Australian Dollar (AUD) Dented by Cooling Inflation
The Australian Dollar (AUD) weakened yesterday after Australian inflation cooled more than forecast in July, dampening Reserve Bank of Australia (RBA) interest rate hike bets.
However, the risk-sensitive ‘Aussie’ was spared steeper losses as an improving market mood boosted the currency’s appeal.
Looking ahead, the Australian Dollar will be left exposed to external factors today amid a lack of market-moving economic data. If the upbeat mood persists, AUD could regain ground.
New Zealand Dollar (NZD) Dented amid RBNZ Rate Cut Talk
The New Zealand Dollar (NZD) also fell yesterday amid talk of rate cuts from the Reserve Bank of New Zealand (RBNZ) as early as next year.
As with the ‘Aussie’, however, an improving mood limited losses.
Turning to this afternoon, the ‘Kiwi’ could be boosted by a significant improvement in business morale.

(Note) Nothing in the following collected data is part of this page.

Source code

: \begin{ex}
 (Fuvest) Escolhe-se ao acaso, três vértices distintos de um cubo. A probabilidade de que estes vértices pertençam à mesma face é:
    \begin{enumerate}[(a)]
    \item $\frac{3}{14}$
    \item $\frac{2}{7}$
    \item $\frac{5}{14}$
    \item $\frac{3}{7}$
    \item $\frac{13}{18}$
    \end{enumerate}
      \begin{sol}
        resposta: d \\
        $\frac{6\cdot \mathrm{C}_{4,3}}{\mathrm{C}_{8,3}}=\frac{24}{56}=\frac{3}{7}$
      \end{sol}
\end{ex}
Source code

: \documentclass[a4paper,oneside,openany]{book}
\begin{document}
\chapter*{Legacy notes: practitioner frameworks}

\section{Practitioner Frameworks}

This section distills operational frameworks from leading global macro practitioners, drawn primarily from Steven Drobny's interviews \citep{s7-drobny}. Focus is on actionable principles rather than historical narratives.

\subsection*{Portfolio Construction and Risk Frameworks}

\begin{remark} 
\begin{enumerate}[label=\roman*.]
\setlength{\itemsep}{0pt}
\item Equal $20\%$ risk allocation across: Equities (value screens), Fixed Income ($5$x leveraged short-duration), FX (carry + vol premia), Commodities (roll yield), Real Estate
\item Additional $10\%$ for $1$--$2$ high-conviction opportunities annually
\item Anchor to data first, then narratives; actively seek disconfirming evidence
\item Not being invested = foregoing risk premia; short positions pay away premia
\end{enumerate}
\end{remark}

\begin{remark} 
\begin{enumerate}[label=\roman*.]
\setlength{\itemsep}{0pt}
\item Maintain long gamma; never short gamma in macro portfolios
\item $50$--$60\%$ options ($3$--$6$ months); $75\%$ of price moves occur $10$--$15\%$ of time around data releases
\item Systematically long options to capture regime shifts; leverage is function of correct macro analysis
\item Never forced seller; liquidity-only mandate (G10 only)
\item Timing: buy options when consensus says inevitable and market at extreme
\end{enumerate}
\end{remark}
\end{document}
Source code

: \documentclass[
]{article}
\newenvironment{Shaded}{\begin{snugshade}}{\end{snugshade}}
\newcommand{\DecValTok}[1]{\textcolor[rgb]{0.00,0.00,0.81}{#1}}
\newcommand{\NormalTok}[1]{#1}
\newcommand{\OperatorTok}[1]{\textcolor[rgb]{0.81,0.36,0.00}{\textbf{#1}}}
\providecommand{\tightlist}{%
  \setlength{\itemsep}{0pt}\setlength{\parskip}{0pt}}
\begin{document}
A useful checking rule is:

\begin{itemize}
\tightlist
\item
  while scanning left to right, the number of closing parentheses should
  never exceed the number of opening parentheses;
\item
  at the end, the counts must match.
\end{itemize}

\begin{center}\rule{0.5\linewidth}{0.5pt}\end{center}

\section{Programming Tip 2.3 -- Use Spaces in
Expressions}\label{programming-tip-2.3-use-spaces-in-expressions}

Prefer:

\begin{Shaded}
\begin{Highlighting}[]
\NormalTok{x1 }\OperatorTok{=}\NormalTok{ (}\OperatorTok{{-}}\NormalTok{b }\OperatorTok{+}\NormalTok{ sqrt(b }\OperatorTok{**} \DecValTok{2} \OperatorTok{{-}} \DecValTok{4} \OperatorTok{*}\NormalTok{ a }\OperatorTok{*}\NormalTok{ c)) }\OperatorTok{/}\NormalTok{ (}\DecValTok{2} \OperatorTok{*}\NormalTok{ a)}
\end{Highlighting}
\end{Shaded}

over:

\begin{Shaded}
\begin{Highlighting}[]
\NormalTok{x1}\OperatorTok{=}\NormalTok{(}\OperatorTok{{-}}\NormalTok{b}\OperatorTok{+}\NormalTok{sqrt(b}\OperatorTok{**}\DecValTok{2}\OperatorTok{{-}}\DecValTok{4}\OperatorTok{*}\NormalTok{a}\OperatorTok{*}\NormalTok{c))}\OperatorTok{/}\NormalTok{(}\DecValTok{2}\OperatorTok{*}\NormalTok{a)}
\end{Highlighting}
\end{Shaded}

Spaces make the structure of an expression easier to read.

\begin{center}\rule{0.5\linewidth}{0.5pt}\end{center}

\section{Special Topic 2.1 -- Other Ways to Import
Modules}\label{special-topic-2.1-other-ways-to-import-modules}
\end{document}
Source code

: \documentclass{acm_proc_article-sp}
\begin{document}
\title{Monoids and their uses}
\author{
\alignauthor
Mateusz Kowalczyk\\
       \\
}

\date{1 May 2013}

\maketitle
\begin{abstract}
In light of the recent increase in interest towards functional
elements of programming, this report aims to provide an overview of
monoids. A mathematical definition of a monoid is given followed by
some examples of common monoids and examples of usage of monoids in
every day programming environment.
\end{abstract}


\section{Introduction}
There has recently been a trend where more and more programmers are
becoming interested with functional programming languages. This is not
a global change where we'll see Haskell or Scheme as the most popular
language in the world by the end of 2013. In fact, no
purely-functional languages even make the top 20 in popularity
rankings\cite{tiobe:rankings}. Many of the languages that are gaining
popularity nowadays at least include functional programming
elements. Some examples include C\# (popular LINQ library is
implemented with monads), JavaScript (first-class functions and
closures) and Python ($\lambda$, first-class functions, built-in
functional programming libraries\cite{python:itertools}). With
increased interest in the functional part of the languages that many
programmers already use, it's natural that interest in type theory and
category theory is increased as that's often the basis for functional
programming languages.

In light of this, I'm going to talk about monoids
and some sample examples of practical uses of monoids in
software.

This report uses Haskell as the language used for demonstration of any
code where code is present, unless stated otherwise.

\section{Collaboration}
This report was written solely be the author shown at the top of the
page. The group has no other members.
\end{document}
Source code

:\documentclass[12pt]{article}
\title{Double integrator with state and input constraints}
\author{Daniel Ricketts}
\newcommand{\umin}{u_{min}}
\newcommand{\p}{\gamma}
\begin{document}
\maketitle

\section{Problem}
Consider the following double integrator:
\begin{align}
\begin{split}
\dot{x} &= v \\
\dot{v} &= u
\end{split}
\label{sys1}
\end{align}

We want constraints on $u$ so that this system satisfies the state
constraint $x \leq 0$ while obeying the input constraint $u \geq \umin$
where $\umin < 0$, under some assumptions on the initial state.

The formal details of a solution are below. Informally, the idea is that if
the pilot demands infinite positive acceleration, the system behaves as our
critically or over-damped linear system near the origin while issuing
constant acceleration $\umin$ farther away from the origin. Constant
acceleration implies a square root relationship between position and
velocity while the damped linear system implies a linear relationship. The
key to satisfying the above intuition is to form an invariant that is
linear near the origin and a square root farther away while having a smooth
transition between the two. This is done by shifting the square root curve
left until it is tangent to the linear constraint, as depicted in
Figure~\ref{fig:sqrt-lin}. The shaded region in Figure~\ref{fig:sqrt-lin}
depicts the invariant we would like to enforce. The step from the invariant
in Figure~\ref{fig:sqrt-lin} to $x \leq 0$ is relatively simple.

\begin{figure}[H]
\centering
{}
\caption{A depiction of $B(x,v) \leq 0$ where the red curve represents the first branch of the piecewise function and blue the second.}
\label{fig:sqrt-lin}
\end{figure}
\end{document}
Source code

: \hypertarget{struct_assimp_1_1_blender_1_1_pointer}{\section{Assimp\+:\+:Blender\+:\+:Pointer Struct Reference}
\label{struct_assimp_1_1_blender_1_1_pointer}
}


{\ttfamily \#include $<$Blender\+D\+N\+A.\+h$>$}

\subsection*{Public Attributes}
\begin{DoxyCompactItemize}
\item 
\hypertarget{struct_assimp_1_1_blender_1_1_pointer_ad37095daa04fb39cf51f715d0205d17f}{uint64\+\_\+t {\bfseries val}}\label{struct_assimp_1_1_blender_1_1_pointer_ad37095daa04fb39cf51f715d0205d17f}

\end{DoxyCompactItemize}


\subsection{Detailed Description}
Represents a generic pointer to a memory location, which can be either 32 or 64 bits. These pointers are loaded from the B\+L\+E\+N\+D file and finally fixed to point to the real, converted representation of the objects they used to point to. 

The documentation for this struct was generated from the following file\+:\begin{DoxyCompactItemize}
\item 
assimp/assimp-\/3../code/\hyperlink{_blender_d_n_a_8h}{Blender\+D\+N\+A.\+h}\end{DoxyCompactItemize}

The latest business outlook index is predicted to rise from -13.1 to -1.9, the highest level since June 2021.
Pound (GBP) Supported by Rate Hike Bets
The Pound (GBP) found renewed support yesterday amid expected policy divergence between the Bank of England (BoE) and other central banks.
With UK inflation still far above the target rate, expectations that the British central bank will continue tightening buoyed GBP.
During today’s session, a speech from BoE Chief Economist Huw Pill could send Sterling lower if he strikes a dovish note. Fears of a looming recession could prompt a more cautious tone from the BoE policymaker.
Euro (EUR) Buoyed by Stronger-than-Expected German Inflation
The Euro (EUR) climbed against some of its peers yesterday as German inflation surprised to the upside.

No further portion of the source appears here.